The optimisation of computational performance remains a central challenge in modern computing, particularly as the complexity of deep neural networks continues to increase. Predicting the performance of individual program components, known as GPU kernels, is crucial for efficient resource allocation and code refinement. Researchers now present a novel approach utilising large language models (LLMs) to forecast GPU kernel performance directly from source code, bypassing traditional, time-consuming execution and profiling methods. Zixian Wang from the University of Illinois Urbana-Champaign and Muhammad A. Awad from AMD detail this work in their paper, “Omniwise: Predicting GPU Kernel Performance with LLMs”, demonstrating a lightweight, model-agnostic pipeline capable of achieving over 90% of predictions within a 10% relative error on AMD’s MI250 and MI300X architectures.

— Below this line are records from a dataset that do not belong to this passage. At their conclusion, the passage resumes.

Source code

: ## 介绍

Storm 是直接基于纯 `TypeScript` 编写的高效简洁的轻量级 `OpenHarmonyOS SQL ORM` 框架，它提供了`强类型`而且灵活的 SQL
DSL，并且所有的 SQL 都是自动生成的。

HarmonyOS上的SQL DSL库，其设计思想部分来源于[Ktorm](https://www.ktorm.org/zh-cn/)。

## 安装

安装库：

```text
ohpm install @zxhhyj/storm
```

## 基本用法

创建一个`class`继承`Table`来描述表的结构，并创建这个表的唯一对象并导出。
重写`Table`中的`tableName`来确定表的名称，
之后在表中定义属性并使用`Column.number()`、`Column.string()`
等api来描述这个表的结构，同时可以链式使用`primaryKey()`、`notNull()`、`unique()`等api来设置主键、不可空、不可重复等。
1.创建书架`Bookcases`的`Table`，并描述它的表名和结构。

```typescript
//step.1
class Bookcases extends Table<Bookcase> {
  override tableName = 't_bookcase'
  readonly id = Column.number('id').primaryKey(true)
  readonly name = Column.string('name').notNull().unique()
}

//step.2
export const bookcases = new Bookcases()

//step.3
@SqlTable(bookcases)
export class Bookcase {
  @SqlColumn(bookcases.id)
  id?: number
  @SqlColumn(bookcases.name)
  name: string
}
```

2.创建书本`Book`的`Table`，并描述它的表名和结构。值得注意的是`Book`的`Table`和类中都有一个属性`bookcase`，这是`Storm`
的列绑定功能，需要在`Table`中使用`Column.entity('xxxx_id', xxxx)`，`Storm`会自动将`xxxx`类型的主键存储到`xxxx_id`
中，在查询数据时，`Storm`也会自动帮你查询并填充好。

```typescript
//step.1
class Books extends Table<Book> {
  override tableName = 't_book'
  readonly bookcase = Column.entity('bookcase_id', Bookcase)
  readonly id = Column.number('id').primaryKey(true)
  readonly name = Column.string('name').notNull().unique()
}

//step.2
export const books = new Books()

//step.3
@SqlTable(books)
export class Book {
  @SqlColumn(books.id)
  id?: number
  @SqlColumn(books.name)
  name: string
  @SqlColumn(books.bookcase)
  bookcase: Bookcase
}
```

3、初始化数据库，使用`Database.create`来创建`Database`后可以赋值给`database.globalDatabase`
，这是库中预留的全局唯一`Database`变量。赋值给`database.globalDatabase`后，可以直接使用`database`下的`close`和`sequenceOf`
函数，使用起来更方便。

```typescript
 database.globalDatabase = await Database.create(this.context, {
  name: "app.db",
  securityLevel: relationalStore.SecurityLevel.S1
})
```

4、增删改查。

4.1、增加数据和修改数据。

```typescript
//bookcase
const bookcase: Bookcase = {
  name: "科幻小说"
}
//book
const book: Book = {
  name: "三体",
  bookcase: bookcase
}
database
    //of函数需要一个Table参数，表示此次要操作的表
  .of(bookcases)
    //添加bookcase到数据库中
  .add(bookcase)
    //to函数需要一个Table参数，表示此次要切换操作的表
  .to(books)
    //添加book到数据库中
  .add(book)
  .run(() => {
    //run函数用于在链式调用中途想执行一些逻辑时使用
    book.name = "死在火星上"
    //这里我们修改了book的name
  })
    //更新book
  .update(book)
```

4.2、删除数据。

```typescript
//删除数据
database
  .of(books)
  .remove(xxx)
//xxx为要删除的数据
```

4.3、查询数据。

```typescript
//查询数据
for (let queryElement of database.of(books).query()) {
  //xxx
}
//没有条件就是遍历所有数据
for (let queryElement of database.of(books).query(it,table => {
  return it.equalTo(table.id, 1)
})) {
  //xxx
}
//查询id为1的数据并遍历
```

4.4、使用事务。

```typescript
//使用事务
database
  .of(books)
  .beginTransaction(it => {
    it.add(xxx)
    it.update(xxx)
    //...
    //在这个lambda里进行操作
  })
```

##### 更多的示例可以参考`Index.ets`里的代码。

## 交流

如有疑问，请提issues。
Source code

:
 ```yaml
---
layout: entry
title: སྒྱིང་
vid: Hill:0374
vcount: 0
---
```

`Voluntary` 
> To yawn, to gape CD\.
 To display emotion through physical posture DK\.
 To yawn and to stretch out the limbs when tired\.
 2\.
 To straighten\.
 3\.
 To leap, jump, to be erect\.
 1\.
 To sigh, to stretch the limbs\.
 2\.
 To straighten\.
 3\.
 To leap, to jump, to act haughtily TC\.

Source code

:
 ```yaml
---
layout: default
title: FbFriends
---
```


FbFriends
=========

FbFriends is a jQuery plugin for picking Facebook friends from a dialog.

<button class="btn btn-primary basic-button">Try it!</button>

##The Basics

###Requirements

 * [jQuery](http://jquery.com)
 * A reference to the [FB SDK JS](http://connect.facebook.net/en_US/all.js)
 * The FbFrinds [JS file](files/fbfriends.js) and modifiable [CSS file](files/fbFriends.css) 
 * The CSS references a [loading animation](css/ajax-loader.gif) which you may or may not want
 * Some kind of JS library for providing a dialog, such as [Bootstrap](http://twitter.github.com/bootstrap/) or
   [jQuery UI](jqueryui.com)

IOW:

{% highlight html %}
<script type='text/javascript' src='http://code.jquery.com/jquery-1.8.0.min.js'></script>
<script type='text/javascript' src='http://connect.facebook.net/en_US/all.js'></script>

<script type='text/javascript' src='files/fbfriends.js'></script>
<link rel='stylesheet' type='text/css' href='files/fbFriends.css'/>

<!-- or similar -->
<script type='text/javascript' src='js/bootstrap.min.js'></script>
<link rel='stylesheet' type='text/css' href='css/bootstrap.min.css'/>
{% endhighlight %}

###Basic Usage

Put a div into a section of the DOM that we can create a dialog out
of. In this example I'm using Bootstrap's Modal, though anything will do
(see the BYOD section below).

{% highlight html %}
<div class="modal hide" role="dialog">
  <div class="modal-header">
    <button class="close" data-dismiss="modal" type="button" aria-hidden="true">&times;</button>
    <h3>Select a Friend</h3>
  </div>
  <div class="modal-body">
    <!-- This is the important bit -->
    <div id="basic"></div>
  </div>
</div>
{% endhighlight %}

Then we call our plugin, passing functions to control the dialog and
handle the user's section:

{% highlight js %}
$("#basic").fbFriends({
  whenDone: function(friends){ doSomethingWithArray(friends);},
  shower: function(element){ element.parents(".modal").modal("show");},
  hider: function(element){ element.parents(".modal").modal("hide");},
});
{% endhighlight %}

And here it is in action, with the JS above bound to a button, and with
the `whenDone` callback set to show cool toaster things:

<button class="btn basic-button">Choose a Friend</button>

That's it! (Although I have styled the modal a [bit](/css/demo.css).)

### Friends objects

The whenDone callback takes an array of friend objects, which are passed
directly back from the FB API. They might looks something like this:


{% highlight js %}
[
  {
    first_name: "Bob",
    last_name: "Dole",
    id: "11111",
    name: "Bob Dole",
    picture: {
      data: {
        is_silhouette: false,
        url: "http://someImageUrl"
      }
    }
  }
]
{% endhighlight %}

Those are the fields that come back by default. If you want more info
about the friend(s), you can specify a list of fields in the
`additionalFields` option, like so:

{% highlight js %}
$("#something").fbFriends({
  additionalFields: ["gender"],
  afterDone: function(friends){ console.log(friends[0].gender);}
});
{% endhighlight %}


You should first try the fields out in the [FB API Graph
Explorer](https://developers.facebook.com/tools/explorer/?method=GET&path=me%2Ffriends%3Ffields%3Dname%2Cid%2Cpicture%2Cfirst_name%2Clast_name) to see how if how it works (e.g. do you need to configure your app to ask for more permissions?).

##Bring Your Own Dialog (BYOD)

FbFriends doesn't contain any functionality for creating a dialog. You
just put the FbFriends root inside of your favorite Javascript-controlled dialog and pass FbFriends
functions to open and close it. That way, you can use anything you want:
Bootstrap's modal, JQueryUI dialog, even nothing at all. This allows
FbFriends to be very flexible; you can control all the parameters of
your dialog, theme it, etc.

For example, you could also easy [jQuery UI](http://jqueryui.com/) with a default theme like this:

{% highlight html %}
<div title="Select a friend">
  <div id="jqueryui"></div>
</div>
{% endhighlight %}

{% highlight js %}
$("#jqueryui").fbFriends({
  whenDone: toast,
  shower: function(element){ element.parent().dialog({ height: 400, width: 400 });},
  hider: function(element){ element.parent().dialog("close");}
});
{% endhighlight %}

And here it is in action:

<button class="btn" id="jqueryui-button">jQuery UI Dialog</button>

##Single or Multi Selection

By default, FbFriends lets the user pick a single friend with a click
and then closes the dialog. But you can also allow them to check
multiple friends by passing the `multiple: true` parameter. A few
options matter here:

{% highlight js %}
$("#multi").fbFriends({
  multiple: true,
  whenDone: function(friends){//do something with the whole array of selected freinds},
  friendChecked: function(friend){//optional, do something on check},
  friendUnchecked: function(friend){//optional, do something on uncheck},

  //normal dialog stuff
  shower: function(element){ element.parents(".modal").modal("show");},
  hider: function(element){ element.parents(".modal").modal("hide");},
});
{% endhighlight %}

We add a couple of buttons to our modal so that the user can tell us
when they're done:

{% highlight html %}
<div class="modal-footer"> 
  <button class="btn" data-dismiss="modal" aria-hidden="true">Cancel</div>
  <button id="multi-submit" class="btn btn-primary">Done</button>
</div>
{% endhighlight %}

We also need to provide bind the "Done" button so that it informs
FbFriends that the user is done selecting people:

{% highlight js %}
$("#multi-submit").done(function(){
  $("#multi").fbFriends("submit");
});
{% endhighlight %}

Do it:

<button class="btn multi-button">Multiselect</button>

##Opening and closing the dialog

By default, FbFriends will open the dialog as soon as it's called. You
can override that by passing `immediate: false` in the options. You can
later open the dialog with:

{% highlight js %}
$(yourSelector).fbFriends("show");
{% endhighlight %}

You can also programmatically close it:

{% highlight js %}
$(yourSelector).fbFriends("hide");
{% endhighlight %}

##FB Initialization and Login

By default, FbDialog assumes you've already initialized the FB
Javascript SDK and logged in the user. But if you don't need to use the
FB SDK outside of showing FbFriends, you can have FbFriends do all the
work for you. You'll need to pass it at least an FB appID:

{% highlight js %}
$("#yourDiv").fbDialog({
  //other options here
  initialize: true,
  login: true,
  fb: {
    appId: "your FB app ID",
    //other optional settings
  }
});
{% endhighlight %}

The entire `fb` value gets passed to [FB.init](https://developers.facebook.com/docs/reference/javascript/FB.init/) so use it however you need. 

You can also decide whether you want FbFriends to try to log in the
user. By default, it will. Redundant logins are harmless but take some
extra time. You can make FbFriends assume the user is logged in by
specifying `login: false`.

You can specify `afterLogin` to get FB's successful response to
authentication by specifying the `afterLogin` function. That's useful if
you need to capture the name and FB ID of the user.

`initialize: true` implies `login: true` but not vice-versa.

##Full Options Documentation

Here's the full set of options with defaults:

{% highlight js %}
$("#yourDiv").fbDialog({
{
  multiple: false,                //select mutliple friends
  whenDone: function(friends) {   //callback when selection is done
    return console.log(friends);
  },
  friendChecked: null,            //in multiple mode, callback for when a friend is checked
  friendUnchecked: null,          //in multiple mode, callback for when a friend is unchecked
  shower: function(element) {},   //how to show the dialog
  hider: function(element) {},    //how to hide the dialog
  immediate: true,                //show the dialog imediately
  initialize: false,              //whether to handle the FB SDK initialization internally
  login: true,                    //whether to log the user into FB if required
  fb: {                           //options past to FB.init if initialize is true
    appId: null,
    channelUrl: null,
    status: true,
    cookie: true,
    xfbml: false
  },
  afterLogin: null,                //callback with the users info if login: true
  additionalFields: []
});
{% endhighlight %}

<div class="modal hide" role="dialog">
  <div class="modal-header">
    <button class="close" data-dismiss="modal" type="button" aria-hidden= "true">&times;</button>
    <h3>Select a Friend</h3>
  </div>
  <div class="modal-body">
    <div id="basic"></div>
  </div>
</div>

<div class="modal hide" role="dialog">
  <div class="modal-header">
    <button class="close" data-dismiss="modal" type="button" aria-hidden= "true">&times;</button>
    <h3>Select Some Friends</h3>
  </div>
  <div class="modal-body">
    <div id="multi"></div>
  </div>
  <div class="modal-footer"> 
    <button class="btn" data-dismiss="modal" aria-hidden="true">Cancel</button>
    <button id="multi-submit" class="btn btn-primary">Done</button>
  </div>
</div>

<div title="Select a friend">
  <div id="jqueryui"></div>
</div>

The optimisation of applications utilising Graphics Processing Units (GPUs) necessitates innovative methods for performance analysis, and researchers have introduced Omniwise, a system employing large language models (LLMs) to predict GPU kernel performance with notable accuracy. Unlike conventional profiling techniques which require code execution and dedicated tools, Omniwise predicts key performance metrics directly from the kernel code itself.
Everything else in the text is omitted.